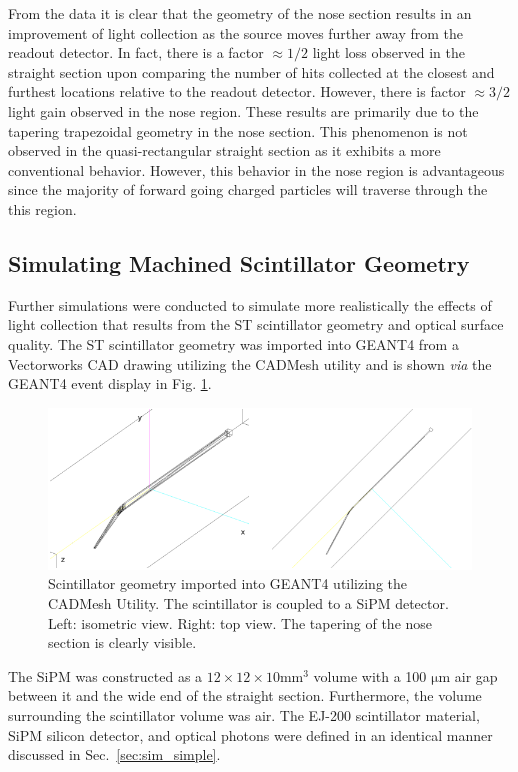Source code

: From the data it is clear that the geometry of the nose section results in an improvement of light collection as the source moves further away from the readout detector.  In fact, there is a factor $\approx 1/2$ light loss observed in the straight section upon comparing the number of hits collected at the closest and furthest locations relative to the readout detector.  However, there is factor $\approx 3/2$ light gain observed in the nose region.  These results are primarily due to the tapering trapezoidal geometry in the nose section.  This phenomenon is not observed in the quasi-rectangular straight section as it exhibits a more conventional behavior. However, this behavior in the nose region is advantageous since the majority of forward going charged particles will traverse through the this region.

\subsection{Simulating Machined Scintillator Geometry} \label{sec:sim_mach}

Further simulations were conducted to simulate more realistically the effects of light collection that results from the ST scintillator geometry and optical surface quality.  The ST scintillator geometry was imported into GEANT4 from a Vectorworks CAD drawing utilizing the CADMesh utility \cite{cadmesh_g4} and is shown \textit{via} the GEANT4 event display in Fig. \ref{fig:pk_cadmesh}.
	\begin{figure}[!htb]
	\centering
	\includegraphics[width=1.0\columnwidth]{simulation/figs/pk_cadmesh}
	\caption{Scintillator geometry imported into GEANT4 utilizing the CADMesh Utility.  The scintillator is  coupled to a SiPM detector.  Left: isometric view.  Right: top view.  The tapering of the nose section is clearly visible.}
	\label{fig:pk_cadmesh}
	\end{figure}
The SiPM was constructed as a $12 \times 12 \times 10 \mathrm{mm^{3}}$ volume with a 100 $\mathrm{\mu m}$ air gap between it and the wide end of the straight section.  Furthermore, the volume surrounding the scintillator volume was air.  The EJ-200 scintillator material, SiPM silicon detector, and optical photons were defined in an identical manner discussed in Sec.~\ref{sec:sim_simple}.

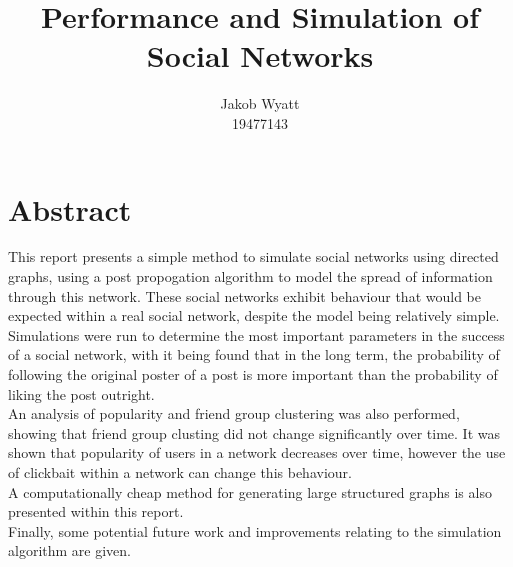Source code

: \documentclass{article}
\title{Performance and Simulation of Social Networks}
\author{Jakob Wyatt\\19477143}
\begin{document}
\maketitle
\section{Abstract}
This report presents a simple method to simulate social networks using
directed graphs, using a post propogation algorithm to model the spread
of information through this network.
These social networks exhibit behaviour that would be expected
within a real social network, despite the model being relatively simple.\\
Simulations were run to determine the most important parameters in the
success of a social network, with it being found that in the long term,
the probability of following the original poster of a post is more important
than the probability of liking the post outright.\\
An analysis of popularity and friend group clustering was also performed,
showing that friend group clusting did not change significantly over time.
It was shown that popularity of users in a network decreases over time,
however the use of clickbait within a network can change this behaviour.\\
A computationally cheap method for generating large structured graphs
is also presented within this report.\\
Finally, some potential future work and improvements relating to the simulation
algorithm are given.

\pagebreak
\end{document}
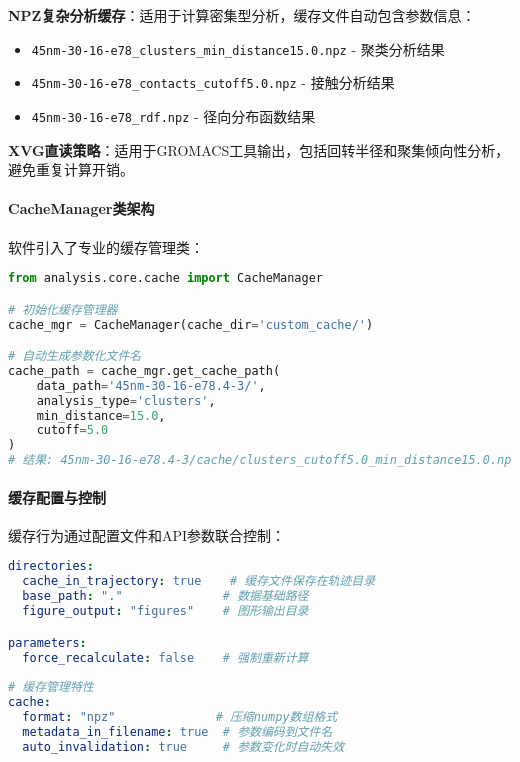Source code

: \textbf{NPZ复杂分析缓存}：适用于计算密集型分析，缓存文件自动包含参数信息：
\begin{itemize}
    \item \lstinline|45nm-30-16-e78_clusters_min_distance15.0.npz| - 聚类分析结果
    \item \lstinline|45nm-30-16-e78_contacts_cutoff5.0.npz| - 接触分析结果  
    \item \lstinline|45nm-30-16-e78_rdf.npz| - 径向分布函数结果
\end{itemize}

\textbf{XVG直读策略}：适用于GROMACS工具输出，包括回转半径和聚集倾向性分析，避免重复计算开销。

\paragraph{CacheManager类架构}

软件引入了专业的缓存管理类：

\begin{lstlisting}[language=python,style=blockstyle]
from analysis.core.cache import CacheManager

# 初始化缓存管理器
cache_mgr = CacheManager(cache_dir='custom_cache/')

# 自动生成参数化文件名
cache_path = cache_mgr.get_cache_path(
    data_path='45nm-30-16-e78.4-3/',
    analysis_type='clusters',
    min_distance=15.0,
    cutoff=5.0
)
# 结果: 45nm-30-16-e78.4-3/cache/clusters_cutoff5.0_min_distance15.0.npz
\end{lstlisting}

\paragraph{缓存配置与控制}

缓存行为通过配置文件和API参数联合控制：

\begin{lstlisting}[language=yaml,style=blockstyle]
directories:
  cache_in_trajectory: true    # 缓存文件保存在轨迹目录
  base_path: "."              # 数据基础路径
  figure_output: "figures"    # 图形输出目录

parameters:
  force_recalculate: false    # 强制重新计算
  
# 缓存管理特性
cache:
  format: "npz"              # 压缩numpy数组格式
  metadata_in_filename: true  # 参数编码到文件名
  auto_invalidation: true     # 参数变化时自动失效
\end{lstlisting}

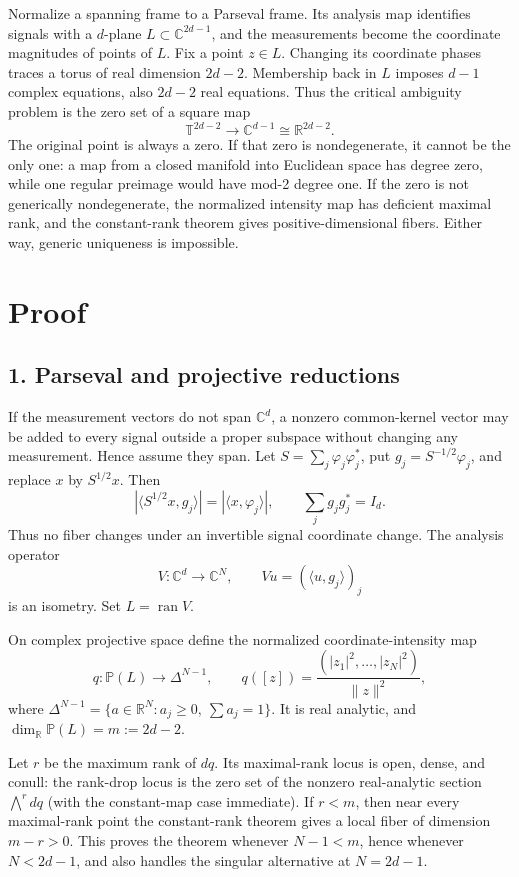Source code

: \documentclass[10pt]{article}
\newcommand{\T}{\mathbb T}
\newcommand{\C}{\mathbb C}
\newcommand{\PP}{\mathbb P}
\newcommand{\ran}{\operatorname{ran}}
\begin{document}
Normalize a spanning frame to a Parseval frame.  Its analysis map identifies
signals with a \(d\)-plane \(L\subset\C^{2d-1}\), and the measurements become
the coordinate magnitudes of points of \(L\).  Fix a point \(z\in L\).
Changing its coordinate phases traces a torus of real dimension \(2d-2\).
Membership back in \(L\) imposes \(d-1\) complex equations, also \(2d-2\)
real equations.  Thus the critical ambiguity problem is the zero set of a
square map
\[
 \T^{2d-2}\longrightarrow\C^{d-1}\cong\mathbb R^{2d-2}.
\]
The original point is always a zero.  If that zero is nondegenerate, it cannot
be the only one: a map from a closed manifold into Euclidean space has degree
zero, while one regular preimage would have mod-2 degree one.  If the zero is
not generically nondegenerate, the normalized intensity map has deficient
maximal rank, and the constant-rank theorem gives positive-dimensional
fibers.  Either way, generic uniqueness is impossible.

\section*{Proof}

\subsection*{1. Parseval and projective reductions}

If the measurement vectors do not span \(\C^d\), a nonzero common-kernel
vector may be added to every signal outside a proper subspace without changing
any measurement.  Hence assume they span.  Let
\(S=\sum_j\varphi_j\varphi_j^*\), put
\(g_j=S^{-1/2}\varphi_j\), and replace \(x\) by \(S^{1/2}x\).  Then
\[
 |\langle S^{1/2}x,g_j\rangle|=|\langle x,\varphi_j\rangle|,
 \qquad \sum_j g_jg_j^*=I_d.
\]
Thus no fiber changes under an invertible signal coordinate change.  The
analysis operator
\[
 V:\C^d\to\C^N,\qquad Vu=(\langle u,g_j\rangle)_j
\]
is an isometry.  Set \(L=\ran V\).

On complex projective space define the normalized coordinate-intensity map
\[
 q:\PP(L)\longrightarrow\Delta^{N-1},\qquad
 q([z])=\frac{(|z_1|^2,\ldots,|z_N|^2)}{\|z\|^2},
\]
where \(\Delta^{N-1}=\{a\in\mathbb R^N:a_j\ge0,\ \sum a_j=1\}\).
It is real analytic, and \(\dim_{\mathbb R}\PP(L)=m:=2d-2\).

Let \(r\) be the maximum rank of \(dq\).  Its maximal-rank locus is open,
dense, and conull: the rank-drop locus is the zero set of the nonzero
real-analytic section \(\bigwedge^r dq\) (with the constant-map case
immediate).  If \(r<m\), then near every maximal-rank point the constant-rank
theorem gives a local fiber of dimension \(m-r>0\).  This proves the theorem
whenever \(N-1<m\), hence whenever \(N<2d-1\), and also handles the singular
alternative at \(N=2d-1\).
\end{document}
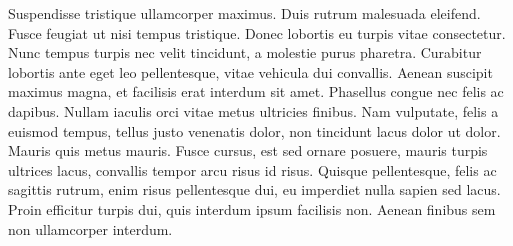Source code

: \documentclass{article}
\begin{document}
Suspendisse tristique ullamcorper maximus. Duis rutrum malesuada eleifend. Fusce feugiat ut nisi tempus tristique. Donec lobortis eu turpis vitae consectetur. Nunc tempus turpis nec velit tincidunt, a molestie purus pharetra. Curabitur lobortis ante eget leo pellentesque, vitae vehicula dui convallis. Aenean suscipit maximus magna, et facilisis erat interdum sit amet. Phasellus congue nec felis ac dapibus. Nullam iaculis orci vitae metus ultricies finibus. Nam vulputate, felis a euismod tempus, tellus justo venenatis dolor, non tincidunt lacus dolor ut dolor. Mauris quis metus mauris. Fusce cursus, est sed ornare posuere, mauris turpis ultrices lacus, convallis tempor arcu risus id risus. Quisque pellentesque, felis ac sagittis rutrum, enim risus pellentesque dui, eu imperdiet nulla sapien sed lacus. Proin efficitur turpis dui, quis interdum ipsum facilisis non. Aenean finibus sem non ullamcorper interdum.
\end{document}
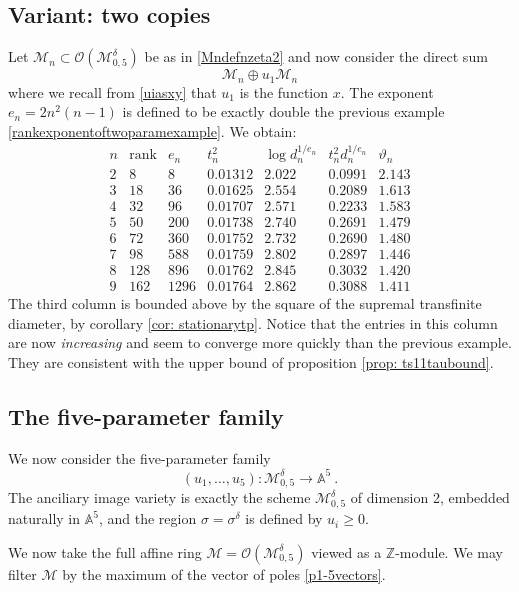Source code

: \documentclass[a4paper,10pt]{amsart}
\theoremstyle{definition}
\theoremstyle{remark}
\numberwithin{equation}{section}
\newcommand{\To}{\longrightarrow}
\newcommand{\Z}{\mathbb Z}
\newcommand{\Or}{\mathcal{O}}
\newcommand{\0}{\color{blue}{\mathsf{0}}}
\begin{document}
\subsection{Variant: two copies}  
Let $\mathcal{M}_n \subset \Or(\mathcal{M}_{0,5}^{\delta})$ be as in \eqref{Mndefnzeta2} and now  consider the direct sum 
\[  \mathcal{M}_n \oplus u_1 \mathcal{M}_n\]
where  we recall from \eqref{uiasxy} that $u_1$ is the function $x$.  The exponent $e_n =2n^2(n-1)$ is defined to be exactly double the previous example \eqref{rankexponentoftwoparamexample}. 
We obtain:
\[
\begin{array}{c|cccccc}
 n  & \mathrm{rank} & e_n   & t^2_n & \log d^{1/e_n}_n  &  t^2_n d_n^{1/e_n} & \vartheta_n    \\ \hline
2    & 8 & 8  &  0.01312   &  2.022   &  0.0991 & 2.143  \\
 3  & 18 & 36  &  0.01625 & 2.554   & 0.2089  &   1.613 \\
 4 & 32& 96  &  0.01707 &   2.571 & 0.2233  &   1.583  \\
 5 & 50& 200  &  0.01738 & 2. 740 &   0.2691 &   1.479 \\
 6 & 72 & 360  &   0.01752 & 2.732  &  0.2690  &   1.480 \\
 7 & 98& 588 &    0.01759   & 2.802 &  0.2897 &   1.446 \\
 8 & 128 &896 &  0.01762 & 2.845 & 0.3032 &   1.420  \\
 9 & 162& 1296 & 0.01764 & 2.862 & 0.3088 & 1.411 
\end{array}
\]
The third column is bounded above by the square of the supremal transfinite diameter, by corollary \ref{cor: stationarytp}.
Notice that the entries in this column are now \emph{increasing} and seem to converge more quickly than the previous example.
They are  consistent with the upper bound    of proposition \ref{prop: ts11taubound}.

  
   \subsection{The five-parameter family}
We now consider the five-parameter family
\[ (u_1,\ldots, u_5) : \mathcal{M}_{0,5}^{\delta} \To \mathbb{A}^5 \ . \]
  The anciliary image variety is exactly the scheme $\mathcal{M}_{0,5}^{\delta}$ of dimension 2, embedded naturally in $\mathbb{A}^5$, and 
the region $\sigma= \sigma^{\delta}$ is  defined by $u_i\geq 0$.




We now take the  full affine ring $ \mathcal{M}= \mathcal{O}(\mathcal{M}_{0,5}^{\delta})$ viewed as a $\Z$-module.    
We may filter $\mathcal{M}$ by the maximum of the vector of poles \eqref{p1-5vectors}.
\end{document}
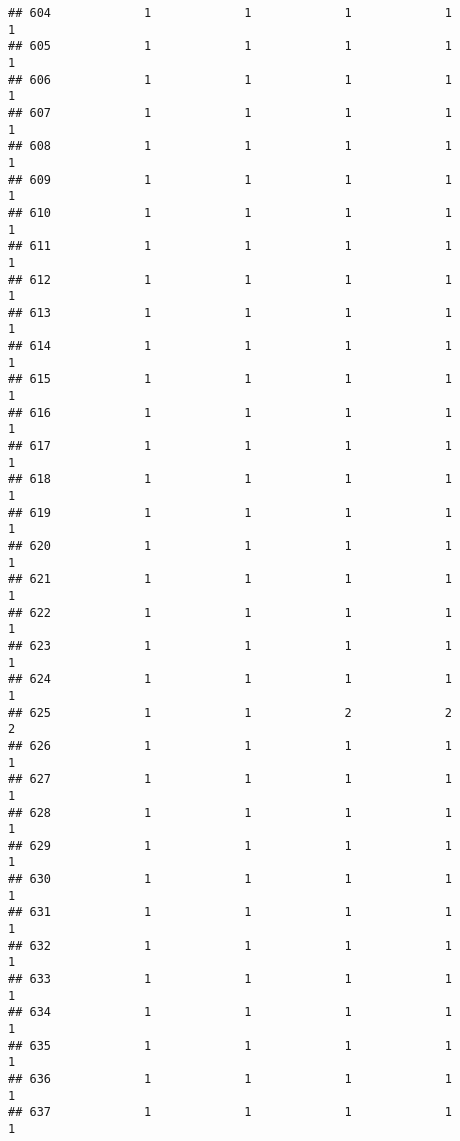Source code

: \documentclass[
]{article}
\begin{document}
\begin{verbatim}
## 604             1             1             1             1             1
## 605             1             1             1             1             1
## 606             1             1             1             1             1
## 607             1             1             1             1             1
## 608             1             1             1             1             1
## 609             1             1             1             1             1
## 610             1             1             1             1             1
## 611             1             1             1             1             1
## 612             1             1             1             1             1
## 613             1             1             1             1             1
## 614             1             1             1             1             1
## 615             1             1             1             1             1
## 616             1             1             1             1             1
## 617             1             1             1             1             1
## 618             1             1             1             1             1
## 619             1             1             1             1             1
## 620             1             1             1             1             1
## 621             1             1             1             1             1
## 622             1             1             1             1             1
## 623             1             1             1             1             1
## 624             1             1             1             1             1
## 625             1             1             2             2             2
## 626             1             1             1             1             1
## 627             1             1             1             1             1
## 628             1             1             1             1             1
## 629             1             1             1             1             1
## 630             1             1             1             1             1
## 631             1             1             1             1             1
## 632             1             1             1             1             1
## 633             1             1             1             1             1
## 634             1             1             1             1             1
## 635             1             1             1             1             1
## 636             1             1             1             1             1
## 637             1             1             1             1             1

\end{verbatim}
\end{document}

_ _ _ _ _ _ _

__Exercise brief__:
Tally the lines of the material in which the string "important" appears. Give the tally and nothing else.

__Exercise output__:
2